Provided records:
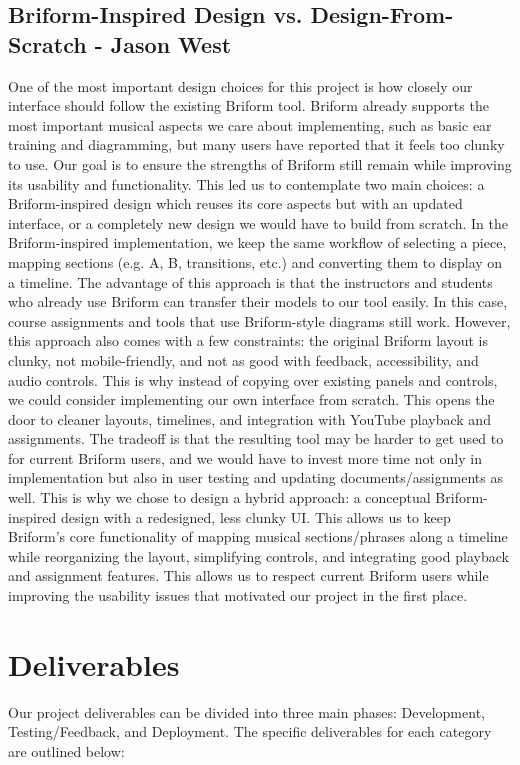 \documentclass[12pt, letterpaper]{article}
\begin{document}
\subsection*{Briform-Inspired Design vs. Design-From-Scratch - Jason West}
One of the most important design choices for this project is how closely our interface should follow the existing Briform tool. Briform already supports the most important musical aspects we care about implementing, such as basic ear training and diagramming, but many users have reported that it feels too clunky to use. Our goal is to ensure the strengths of Briform still remain while improving its usability and functionality. This led us to contemplate two main choices: a Briform-inspired design which reuses its core aspects but with an updated interface, or a completely new design we would have to build from scratch. In the Briform-inspired implementation, we keep the same workflow of selecting a piece, mapping sections (e.g. A, B, transitions, etc.) and converting them to display on a timeline. The advantage of this approach is that the instructors and students who already use Briform can transfer their models to our tool easily. In this case, course assignments and tools that use Briform-style diagrams still work. However, this approach also comes with a few constraints: the original Briform layout is clunky, not mobile-friendly, and not as good with feedback, accessibility, and audio controls. This is why instead of copying over existing panels and controls, we could consider implementing our own interface from scratch. This opens the door to cleaner layouts, timelines, and integration with YouTube playback and assignments. The tradeoff is that the resulting tool may be harder to get used to for current Briform users, and we would have to invest more time not only in implementation but also in user testing and updating documents/assignments as well. This is why we chose to design a hybrid approach: a conceptual Briform-inspired design with a redesigned, less clunky UI. This allows us to keep Briform's core functionality of mapping musical sections/phrases along a timeline while reorganizing the layout, simplifying controls, and integrating good playback and assignment features. This allows us to respect current Briform users while improving the usability issues that motivated our project in the first place.

\section*{Deliverables}
Our project deliverables can be divided into three main phases: Development, Testing/Feedback, and Deployment.  The specific deliverables for each category are outlined below:
\end{document}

Task directions: "Design vs. Design-From-Scratch" marks the last line to keep. Retype every line from the start of the entries through that one, exactly, and drop the pictures.

Exercise output:
 \documentclass[12pt, letterpaper]{article}
\begin{document}
\subsection*{Briform-Inspired Design vs. Design-From-Scratch - Jason West}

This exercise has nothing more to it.